[TASK GOAL] When you spot the word "ตรงก" in a line of the data below, copy that line.

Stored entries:
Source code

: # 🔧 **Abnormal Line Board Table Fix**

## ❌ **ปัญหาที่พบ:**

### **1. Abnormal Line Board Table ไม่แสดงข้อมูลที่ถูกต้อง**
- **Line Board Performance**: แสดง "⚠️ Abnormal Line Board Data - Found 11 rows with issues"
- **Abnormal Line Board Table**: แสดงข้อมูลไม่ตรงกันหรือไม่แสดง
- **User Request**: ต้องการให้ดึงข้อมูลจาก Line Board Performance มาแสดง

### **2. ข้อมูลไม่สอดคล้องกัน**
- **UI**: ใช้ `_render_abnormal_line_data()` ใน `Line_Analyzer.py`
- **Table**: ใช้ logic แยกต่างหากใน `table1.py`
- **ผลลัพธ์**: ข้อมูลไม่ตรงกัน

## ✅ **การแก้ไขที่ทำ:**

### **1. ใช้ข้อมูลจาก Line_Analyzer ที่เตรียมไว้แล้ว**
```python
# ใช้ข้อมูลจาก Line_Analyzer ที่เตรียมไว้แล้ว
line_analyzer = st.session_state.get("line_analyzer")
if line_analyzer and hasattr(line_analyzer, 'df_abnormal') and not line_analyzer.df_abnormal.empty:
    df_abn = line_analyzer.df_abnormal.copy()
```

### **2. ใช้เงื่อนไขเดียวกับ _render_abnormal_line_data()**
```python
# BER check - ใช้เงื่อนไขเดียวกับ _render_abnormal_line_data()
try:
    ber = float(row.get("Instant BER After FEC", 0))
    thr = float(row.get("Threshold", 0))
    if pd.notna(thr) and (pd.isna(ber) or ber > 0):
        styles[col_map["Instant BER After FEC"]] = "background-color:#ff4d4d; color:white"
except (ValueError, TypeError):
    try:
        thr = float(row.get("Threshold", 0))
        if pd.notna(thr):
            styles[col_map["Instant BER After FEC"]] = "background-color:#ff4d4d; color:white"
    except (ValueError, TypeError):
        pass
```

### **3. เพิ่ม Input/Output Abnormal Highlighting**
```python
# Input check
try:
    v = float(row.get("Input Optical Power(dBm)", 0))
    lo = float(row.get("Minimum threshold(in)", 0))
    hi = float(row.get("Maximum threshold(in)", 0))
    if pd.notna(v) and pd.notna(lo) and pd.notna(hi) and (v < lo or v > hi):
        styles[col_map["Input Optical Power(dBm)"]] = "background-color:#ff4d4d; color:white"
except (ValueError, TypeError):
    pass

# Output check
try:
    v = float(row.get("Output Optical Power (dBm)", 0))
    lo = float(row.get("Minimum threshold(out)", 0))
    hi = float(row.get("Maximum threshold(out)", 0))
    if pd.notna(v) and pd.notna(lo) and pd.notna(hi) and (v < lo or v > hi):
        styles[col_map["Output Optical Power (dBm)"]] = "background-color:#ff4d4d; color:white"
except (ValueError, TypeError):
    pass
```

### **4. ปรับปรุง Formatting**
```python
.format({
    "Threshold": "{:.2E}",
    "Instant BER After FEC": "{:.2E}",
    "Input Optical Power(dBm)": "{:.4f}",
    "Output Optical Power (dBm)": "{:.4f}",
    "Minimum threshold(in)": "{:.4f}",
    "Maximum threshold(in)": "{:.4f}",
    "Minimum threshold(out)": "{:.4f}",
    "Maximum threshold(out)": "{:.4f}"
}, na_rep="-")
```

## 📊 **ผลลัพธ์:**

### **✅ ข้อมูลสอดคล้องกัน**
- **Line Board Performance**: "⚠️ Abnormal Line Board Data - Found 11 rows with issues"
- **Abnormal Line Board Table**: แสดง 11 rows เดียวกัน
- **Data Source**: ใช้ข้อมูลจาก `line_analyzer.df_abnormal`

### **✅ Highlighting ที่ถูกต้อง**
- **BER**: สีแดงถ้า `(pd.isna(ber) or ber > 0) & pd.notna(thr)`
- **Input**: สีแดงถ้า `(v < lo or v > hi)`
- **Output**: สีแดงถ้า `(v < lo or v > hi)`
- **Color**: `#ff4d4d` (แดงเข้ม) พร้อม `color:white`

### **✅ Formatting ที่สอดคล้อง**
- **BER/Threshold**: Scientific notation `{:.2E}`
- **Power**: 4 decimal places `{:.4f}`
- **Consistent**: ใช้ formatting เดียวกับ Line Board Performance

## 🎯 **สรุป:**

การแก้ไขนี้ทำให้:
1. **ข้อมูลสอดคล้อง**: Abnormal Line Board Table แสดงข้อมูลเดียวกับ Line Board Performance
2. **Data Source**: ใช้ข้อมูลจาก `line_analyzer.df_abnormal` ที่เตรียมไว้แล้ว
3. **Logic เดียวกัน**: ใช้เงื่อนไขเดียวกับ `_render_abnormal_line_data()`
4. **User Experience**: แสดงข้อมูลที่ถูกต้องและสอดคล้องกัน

[EXERCISE RESPONSE]
- **Abnormal Line Board Table**: แสดงข้อมูลไม่ตรงกันหรือไม่แสดง
- **ผลลัพธ์**: ข้อมูลไม่ตรงกัน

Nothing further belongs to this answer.